Seit diesem Erlebnis fühlte Fritz, wie nie zuvor, seine innere Armut und Hilfsbedürftigkeit. Aber wer konnte ihm helfen oder ihn zumindest verstehen? Sei­nen Vater fürchtete er, seiner Mutter traute er keine helfende Kraft zu und mit den Menschen seiner Umgebung hatte er bisher nur Enttäuschungen erlebt. Seinen stolzen Glauben an sich selbst hatte er gleichfalls verloren. Doch sein Herz brannte vor Sehn­sucht nach etwas Großem, Gutem, Erhabenem, das er eigentlich immer gesucht, bisher aber nur ungenügend gefunden hatte. Im tiefsten Grund war es ja der Hunger nach Gott, nach dem lebendigen Gott, der so in seiner Jungenseele eine immer deutlichere Gestalt gewann.
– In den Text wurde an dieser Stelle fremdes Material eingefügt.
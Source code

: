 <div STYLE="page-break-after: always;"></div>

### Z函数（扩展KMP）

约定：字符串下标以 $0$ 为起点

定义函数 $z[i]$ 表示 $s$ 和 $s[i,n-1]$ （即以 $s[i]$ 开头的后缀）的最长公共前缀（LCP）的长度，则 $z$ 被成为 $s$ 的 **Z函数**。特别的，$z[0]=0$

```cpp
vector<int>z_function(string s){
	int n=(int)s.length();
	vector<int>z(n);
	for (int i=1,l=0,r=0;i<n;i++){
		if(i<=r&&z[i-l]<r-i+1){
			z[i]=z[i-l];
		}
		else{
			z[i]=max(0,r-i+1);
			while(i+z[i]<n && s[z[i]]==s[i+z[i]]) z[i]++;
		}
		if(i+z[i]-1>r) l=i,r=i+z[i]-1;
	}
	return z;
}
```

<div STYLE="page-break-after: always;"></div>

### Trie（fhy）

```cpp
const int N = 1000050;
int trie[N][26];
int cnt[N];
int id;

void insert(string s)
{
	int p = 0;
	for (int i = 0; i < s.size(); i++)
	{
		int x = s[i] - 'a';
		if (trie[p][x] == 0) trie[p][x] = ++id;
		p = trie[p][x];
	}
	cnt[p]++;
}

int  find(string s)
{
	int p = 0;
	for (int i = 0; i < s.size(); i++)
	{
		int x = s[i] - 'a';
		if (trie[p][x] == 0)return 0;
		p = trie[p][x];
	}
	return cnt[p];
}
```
Einer seiner Lehrer scheint das innere Werden und Ringen in der Seele des Jungen bemerkt zu haben. Einst begegneten sie sich vor dem Haus des Lehrers, worauf dieser teilnehmend fragte: „Nun, mein lieber Fritz, was willst du denn eigentlich werden?“ Ganz hingenommen von der Liebe, die ihm im Wort und Blick des Lehrers entgegentrat, wusste er zuerst nicht, was antworten. Soldat hatte er einmal werden wollen, dann Sozialdemokrat, dann Maler, dann Schau­spieler und zuletzt Menschenfeind. In diesem Augen­blick aber, wo sein Lehrer als Seelsorger ihn so ernsthaft und liebevoll nach seinem Lebenslauf fragte, war es ihm klar, das alles wäre als Inhalt seines ganzen Lebens zu wenig gewesen. „Ein Christ“, wollte er fröhlich ausrufen, aber da schämte er sich der Antwort, weil das Christwerden ja kein Beruf war. „Pfarrer“, glaubte er dem Lehrer zuliebe sagen zu müssen, aber das wäre ja gelogen gewesen. So antwortete er einfach: „Lehrer“. Der Herr Lehrer hatte wohl etwas von der Unsicherheit in der Antwort seines Schülers bemerkt. Er sagte aber mit zarter Stimme, in der das Verstehen der Liebe lag: „Nun, was du auch werden magst, Fritz – ich weiß, du suchst den lieben Gott und du wirst ihn auch finden. Er selbst wird dich zu sich leiten. Adieu, mein Junge.“ Beschämt und verlegen nahm Fritz Abschied, denn der Lehrer hatte sein Innerstes entdeckt, in das bisher niemand hineingeschaut hatte. Zugleich freute er sich aber innig, hatte er doch einen Menschen gefunden, der ihn wirklich verstand und der ihm raten und helfen konnte, den unbekannten Gott zu finden und ein Christ zu werden. Leider ging diese Hoffnung nicht mehr in Erfüllung denn kurz nach diesem Gespräch erkrankte der treue Lehrer an der Schwindsucht und starb bald. So kam sich Fritz aufs Neue verlassen und hilfsbedürftig vor wie einer, der seinen besten Freund verloren hatte.